Early life and education
Erukhimova completed her Master's degree in Physics in 1987 from N. I. Lobachevsky State University of Nizhny Novgorod and her PhD in the same subject from Russian Academy of Sciences. Upon completing her PhD, Erukhimova accepted a postdoctoral research associate position at Texas A&M University (Texas A&M).

Career
Upon joining the faculty in the College of Science at Texas A&M in 2006, Erukhimova organized science outreach and service to the Texas community including DEEP (Discover, Explore, and Enjoy Physics and Engineering), Physics Show, Just Add Science, and Real Physics Live. She also co-organized the annual Mitchell Institute Physics Enhancement Program and co-authored the textbook Atmospheric Thermodynamics. In recognition of her efforts, Erukhimova was the recipient of Texas A&M's 2012 Distinguished Achievement Award for Teaching and Sigma Xi's 2014 Outstanding Science Communicator Award. 

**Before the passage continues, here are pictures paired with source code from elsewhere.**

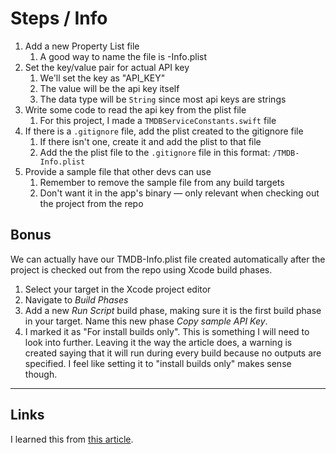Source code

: #  Steps / Info

1. Add a new Property List file
	1. A good way to name the file is <Name of the API>-Info.plist
1. Set the key/value pair for actual API key
	1. We'll set the key as "API_KEY"
	1. The value will be the api key itself
	1. The data type will be `String` since most api keys are strings
1. Write some code to read the api key from the plist file
	1. For this project, I made a `TMDBServiceConstants.swift` file
1. If there is a `.gitignore` file, add the plist created to the gitignore file
	1. If there isn't one, create it and add the plist to that file
	1. Add the the plist file to the `.gitignore` file in this format: `/TMDB-Info.plist`
1. Provide a sample file that other devs can use
	1. Remember to remove the sample file from any build targets
	1. Don't want it in the app's binary — only relevant when checking out the project from the repo

## Bonus
We can actually have our TMDB-Info.plist file created automatically after the project is checked out from the repo using Xcode build phases.

1. Select your target in the Xcode project editor
1. Navigate to _Build Phases_
1. Add a new _Run Script_ build phase, making sure it is the first build phase in your target. Name this new phase _Copy sample API Key_.
1. I marked it as "For install builds only". This is something I will need to look into further. Leaving it the way the article does, a warning is created saying that it will run during every build because no outputs are specified. I feel like setting it to "install builds only" makes sense though.

---

## Links
I learned this from [this article](https://peterfriese.dev/posts/reading-api-keys-from-plist-files/). 
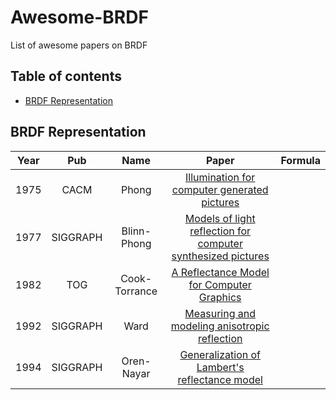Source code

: # Awesome-BRDF
List of awesome papers on BRDF

## Table of contents

- [BRDF Representation](#brdf-representation)

## BRDF Representation
|Year|Pub|Name|Paper|Formula|
|:---:|:---:|:---:|:---:|:---:|
|1975|CACM|Phong|[Illumination for computer generated pictures](https://dl.acm.org/doi/10.1145/360825.360839)||
|1977|SIGGRAPH|Blinn-Phong|[Models of light reflection for computer synthesized pictures](https://dl.acm.org/doi/10.1145/965141.563893)||
|1982|TOG|Cook-Torrance|[A Reflectance Model for Computer Graphics](https://dl.acm.org/doi/10.1145/357290.357293)||
|1992|SIGGRAPH|Ward|[Measuring and modeling anisotropic reflection](https://dl.acm.org/doi/10.1145/142920.134078)||
|1994|SIGGRAPH|Oren-Nayar|[Generalization of Lambert's reflectance model](https://dl.acm.org/doi/10.1145/192161.192213)||
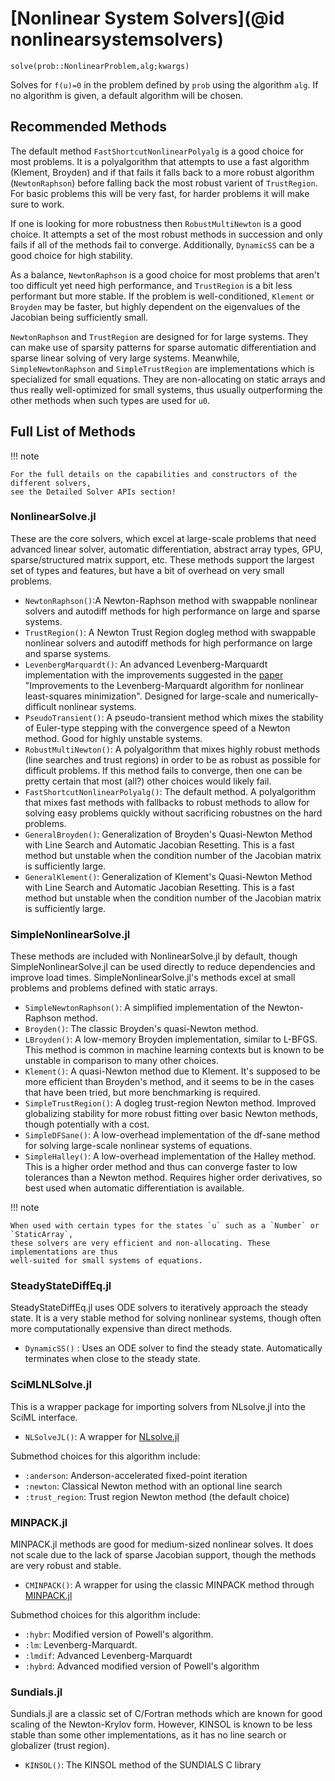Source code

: # [Nonlinear System Solvers](@id nonlinearsystemsolvers)

`solve(prob::NonlinearProblem,alg;kwargs)`

Solves for ``f(u)=0`` in the problem defined by `prob` using the algorithm
`alg`. If no algorithm is given, a default algorithm will be chosen.

## Recommended Methods

The default method `FastShortcutNonlinearPolyalg` is a good choice for most
problems. It is a polyalgorithm that attempts to use a fast algorithm
(Klement, Broyden) and if that fails it falls back to a more robust
algorithm (`NewtonRaphson`) before falling back the most robust varient of
`TrustRegion`. For basic problems this will be very fast, for harder problems
it will make sure to work.

If one is looking for more robustness then `RobustMultiNewton` is a good choice.
It attempts a set of the most robust methods in succession and only fails if
all of the methods fail to converge. Additionally, `DynamicSS` can be a good choice
for high stability.

As a balance, `NewtonRaphson` is a good choice for most problems that aren't too
difficult yet need high performance, and  `TrustRegion` is a bit less performant
but more stable. If the problem is well-conditioned, `Klement` or `Broyden`
may be faster, but highly dependent on the eigenvalues of the Jacobian being
sufficiently small.

`NewtonRaphson` and `TrustRegion` are designed for for large systems.
They can make use of sparsity patterns for sparse automatic differentiation
and sparse linear solving of very large systems. Meanwhile,
`SimpleNewtonRaphson` and `SimpleTrustRegion` are implementations which is specialized for
small equations. They are non-allocating on static arrays and thus really well-optimized
for small systems, thus usually outperforming the other methods when such types are
used for `u0`.

## Full List of Methods

!!! note
    
    For the full details on the capabilities and constructors of the different solvers,
    see the Detailed Solver APIs section!

### NonlinearSolve.jl

These are the core solvers, which excel at large-scale problems that need advanced
linear solver, automatic differentiation, abstract array types, GPU,
sparse/structured matrix support, etc. These methods support the largest set of types and
features, but have a bit of overhead on very small problems.

  - `NewtonRaphson()`:A Newton-Raphson method with swappable nonlinear solvers and autodiff
    methods for high performance on large and sparse systems.
  - `TrustRegion()`: A Newton Trust Region dogleg method with swappable nonlinear solvers and
    autodiff methods for high performance on large and sparse systems.
  - `LevenbergMarquardt()`: An advanced Levenberg-Marquardt implementation with the
    improvements suggested in the [paper](https://arxiv.org/abs/1201.5885) "Improvements to
    the Levenberg-Marquardt algorithm for nonlinear least-squares minimization". Designed for
    large-scale and numerically-difficult nonlinear systems.
  - `PseudoTransient()`: A pseudo-transient method which mixes the stability of Euler-type
    stepping with the convergence speed of a Newton method. Good for highly unstable
    systems.
  - `RobustMultiNewton()`: A polyalgorithm that mixes highly robust methods (line searches and
    trust regions) in order to be as robust as possible for difficult problems. If this method
    fails to converge, then one can be pretty certain that most (all?) other choices would
    likely fail.
  - `FastShortcutNonlinearPolyalg()`: The default method. A polyalgorithm that mixes fast methods
    with fallbacks to robust methods to allow for solving easy problems quickly without sacrificing
    robustnes on the hard problems.
  - `GeneralBroyden()`: Generalization of Broyden's Quasi-Newton Method with Line Search and
    Automatic Jacobian Resetting. This is a fast method but unstable when the condition number of
    the Jacobian matrix is sufficiently large.
  - `GeneralKlement()`: Generalization of Klement's Quasi-Newton Method with Line Search and
    Automatic Jacobian Resetting. This is a fast method but unstable when the condition number of
    the Jacobian matrix is sufficiently large.

### SimpleNonlinearSolve.jl

These methods are included with NonlinearSolve.jl by default, though SimpleNonlinearSolve.jl
can be used directly to reduce dependencies and improve load times. SimpleNonlinearSolve.jl's
methods excel at small problems and problems defined with static arrays.

  - `SimpleNewtonRaphson()`: A simplified implementation of the Newton-Raphson method.
  - `Broyden()`: The classic Broyden's quasi-Newton method.
  - `LBroyden()`: A low-memory Broyden implementation, similar to L-BFGS. This method is
    common in machine learning contexts but is known to be unstable in comparison to many
    other choices.
  - `Klement()`: A quasi-Newton method due to Klement. It's supposed to be more efficient
    than Broyden's method, and it seems to be in the cases that have been tried, but more
    benchmarking is required.
  - `SimpleTrustRegion()`: A dogleg trust-region Newton method. Improved globalizing stability
    for more robust fitting over basic Newton methods, though potentially with a cost.
  - `SimpleDFSane()`: A low-overhead implementation of the df-sane method for solving
    large-scale nonlinear systems of equations.
  - `SimpleHalley()`: A low-overhead implementation of the Halley method. This is a higher order
    method and thus can converge faster to low tolerances than a Newton method. Requires higher
    order derivatives, so best used when automatic differentiation is available.

!!! note
    
    When used with certain types for the states `u` such as a `Number` or `StaticArray`,
    these solvers are very efficient and non-allocating. These implementations are thus
    well-suited for small systems of equations.

### SteadyStateDiffEq.jl

SteadyStateDiffEq.jl uses ODE solvers to iteratively approach the steady state. It is a
very stable method for solving nonlinear systems, though often more
computationally expensive than direct methods.

  - `DynamicSS()` : Uses an ODE solver to find the steady state. Automatically
    terminates when close to the steady state.

### SciMLNLSolve.jl

This is a wrapper package for importing solvers from NLsolve.jl into the SciML interface.

  - `NLSolveJL()`: A wrapper for [NLsolve.jl](https://github.com/JuliaNLSolvers/NLsolve.jl)

Submethod choices for this algorithm include:

  - `:anderson`: Anderson-accelerated fixed-point iteration
  - `:newton`: Classical Newton method with an optional line search
  - `:trust_region`: Trust region Newton method (the default choice)

### MINPACK.jl

MINPACK.jl methods are good for medium-sized nonlinear solves. It does not scale due to
the lack of sparse Jacobian support, though the methods are very robust and stable.

  - `CMINPACK()`: A wrapper for using the classic MINPACK method through [MINPACK.jl](https://github.com/sglyon/MINPACK.jl)

Submethod choices for this algorithm include:

  - `:hybr`: Modified version of Powell's algorithm.
  - `:lm`: Levenberg-Marquardt.
  - `:lmdif`: Advanced Levenberg-Marquardt
  - `:hybrd`: Advanced modified version of Powell's algorithm

### Sundials.jl

Sundials.jl are a classic set of C/Fortran methods which are known for good scaling of the
Newton-Krylov form. However, KINSOL is known to be less stable than some other
implementations, as it has no line search or globalizer (trust region).

  - `KINSOL()`: The KINSOL method of the SUNDIALS C library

Following her promotion to Instructional Associate Professor and Outreach Coordinator for the Department of Physics and Astronomy, Erukhimova was named one of two recipients of the 2017 Presidential Professor for Teaching Excellence Award. While working in her new role, she was also selected to serve as Vice-Chair of American Association of Physics Teachers Committee on Science Education for the Public. In 2019, Erukhimova was elected a Fellow of the American Physical Society "for developing and disseminating innovative physics education programs for college students and the public, and for organizing major science festivals in university settings."

In 2021, Erukhimova and her colleagues conducted a review of 10,000 students to conclude there was no evidence that men outperform women in some science courses, specifically physics. Following this, she was appointed to 2021 University Professorships in Undergraduate Teaching Excellence at Texas A&M University and selected as one of the 2021 recipients of the Provost Academic Professional Track Faculty Teaching Excellence Award.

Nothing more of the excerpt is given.